School closures have emerged like a centerpiece of efforts to slow the spread from the novel coronavirus that causes Covid-19. Education Next editor-in-chief Martin West recently interviewed John Bailey about when schools should reopen and just what school leaders can do meanwhile. Bailey is definitely an adviser towards the Walton Family Foundation along with a visiting fellow in the American Enterprise Institute. He previously served in the White House, U.S. Department of Commerce, and U.S. Department of Education. His article, \”Covid-19 Closed Schools. When Should They Reopen?\” can be obtained at EducationNext.org.
Schools will probably be closed throughout the educational year, given current projections. We're likely to see schools back open for next year, but we're also likely to face a rebound, another wave of the virus. Consequently, we may see targeted closures, and therefore when cases start reaching a particular threshold with local hospitals, schools could be closed for two to a month in an area or entire state, depending on how widespread the outbreak is.
There are questions around many of the data variables which go into those models. The faster we are able to get tests available, and the faster we are able to acquire some of that data in to these models, the clearer the picture will be, and we can generate strategies for how long these closures should last and when we can open schools.

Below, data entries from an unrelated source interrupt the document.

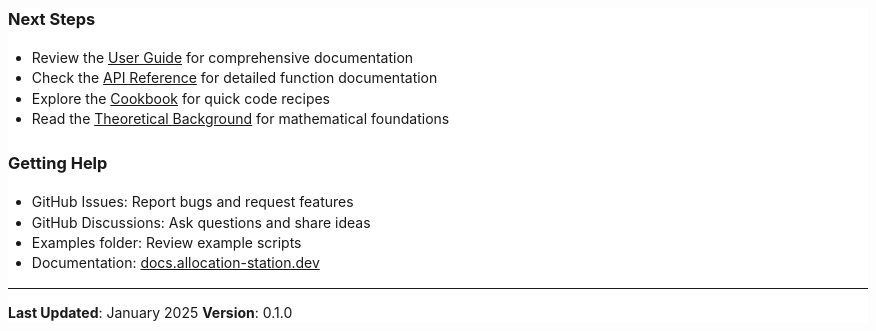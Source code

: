 ### Next Steps

- Review the [User Guide](USER_GUIDE.md) for comprehensive documentation
- Check the [API Reference](API_REFERENCE.md) for detailed function documentation
- Explore the [Cookbook](COOKBOOK.md) for quick code recipes
- Read the [Theoretical Background](THEORY.md) for mathematical foundations

### Getting Help

- GitHub Issues: Report bugs and request features
- GitHub Discussions: Ask questions and share ideas
- Examples folder: Review example scripts
- Documentation: [docs.allocation-station.dev](https://docs.allocation-station.dev)

---

**Last Updated**: January 2025
**Version**: 0.1.0
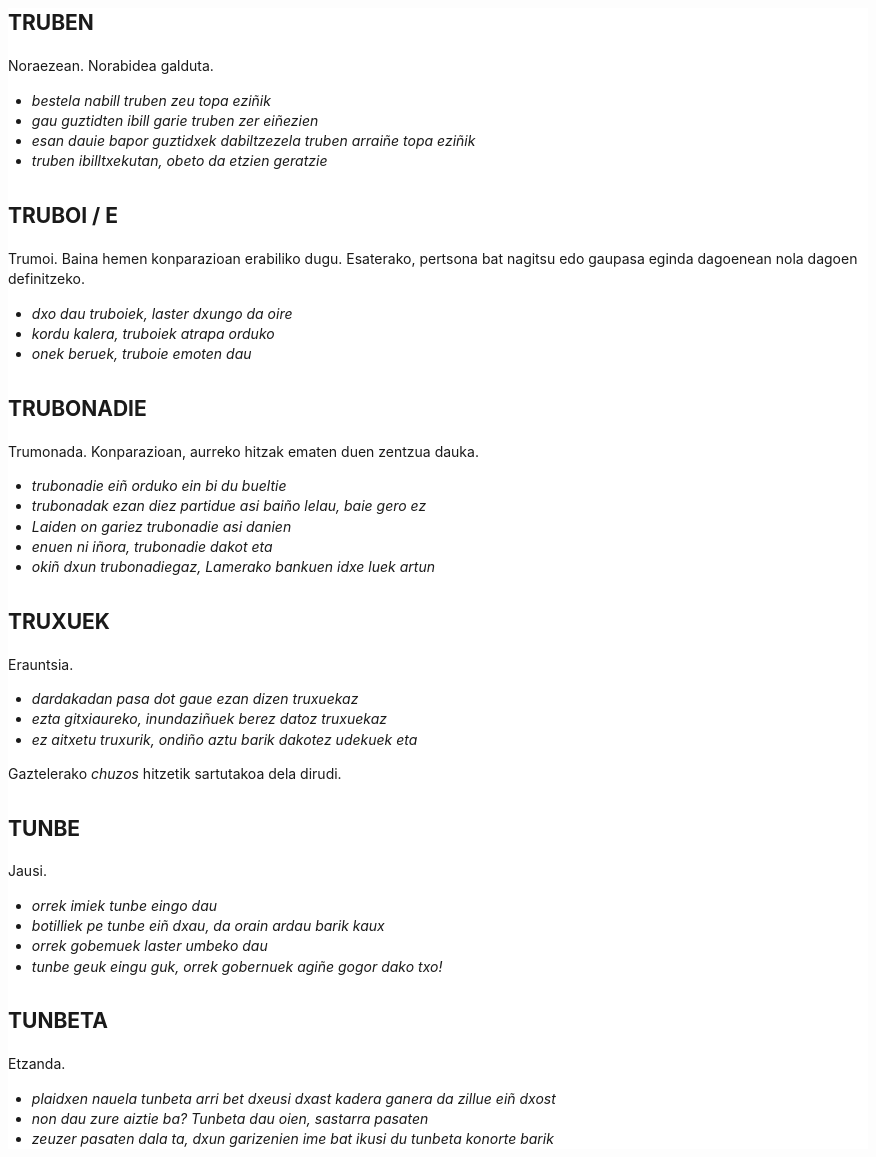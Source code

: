 ## TRUBEN ##

Noraezean. Norabidea galduta.

- *bestela nabill truben zeu topa eziñik*
- *gau guztidten ibill garie truben zer eiñezien*
- *esan dauie bapor guztidxek dabiltzezela truben arraiñe topa eziñik*
- *truben ibilltxekutan, obeto da etzien geratzie*

## TRUBOI / E ##

Trumoi. Baina hemen konparazioan erabiliko dugu. Esaterako, pertsona bat nagitsu edo gaupasa eginda dagoenean nola dagoen definitzeko.

- *dxo dau truboiek, laster dxungo da oire*
- *kordu kalera, truboiek atrapa orduko*
- *onek beruek, truboie emoten dau*

## TRUBONADIE ##

Trumonada. Konparazioan, aurreko hitzak ematen duen zentzua dauka.

- *trubonadie eiñ orduko ein bi du bueltie*
- *trubonadak ezan diez partidue asi baiño lelau, baie gero ez*
- *Laiden on gariez trubonadie asi danien*
- *enuen ni iñora, trubonadie dakot eta*
- *okiñ dxun trubonadiegaz, Lamerako bankuen idxe luek artun*

## TRUXUEK ##

Erauntsia.

- *dardakadan pasa dot gaue ezan dizen truxuekaz*
- *ezta gitxiaureko, inundaziñuek berez datoz truxuekaz*
- *ez aitxetu truxurik, ondiño aztu barik dakotez udekuek eta*

Gaztelerako *chuzos* hitzetik sartutakoa dela dirudi.

## TUNBE ##

Jausi.

- *orrek imiek tunbe eingo dau*
- *botilliek pe tunbe eiñ dxau, da orain ardau barik kaux*
- *orrek gobemuek laster umbeko dau*
- *tunbe geuk eingu guk, orrek gobernuek agiñe gogor dako txo!*

## TUNBETA ##

Etzanda.

- *plaidxen nauela tunbeta arri bet dxeusi dxast kadera ganera da zillue eiñ dxost*
- *non dau zure aiztie ba? Tunbeta dau oien, sastarra pasaten*
- *zeuzer pasaten dala ta, dxun garizenien ime bat ikusi du tunbeta konorte barik*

Their recommendations reflect the disagreement within the scientific community in those days. We all know little about this particular virus, and that has complicated our previous assumptions. Normally, having a pandemic influenza, you close schools to slow the spread also to protect children, who tend to be vulnerable. With Covid-19, though, children seem largely up against the most severe symptoms but may still be carriers. The data possess a lot of question marks, so officials are falling along the side of not overreacting but rather purchasing a bit more time prior to making your final decision around the schools. Even those who were skeptical at first have since supported not just school closures but also the more aggressive social distancing measures we had used in March and April.
Schools have heroically but hastily thrown
together remote learning plans in addition to distribution sites to assist get meals to students. Now there is a bit of time for you to start reflecting on what's working, what's not, what are the gaps, and just how do we patch together a method to assist serve kids, teachers, and families through out the college year.
We need to use the summer to organize for the next school year. The break will give districts and policymakers an opportunity to develop better remote learning plans and do professional development with teachers.
Schools are typically in what is known as medical surveillance, and therefore as children show up with various symptoms, that information feeds to local nutritionists, and then up to state officials, that data will likely help trigger some closures and other social distancing measures. Schools is going to be around the front line of surveillance. And they will be around the front line of helping make sure that kids are getting the education along with other supports they need to continue their learning.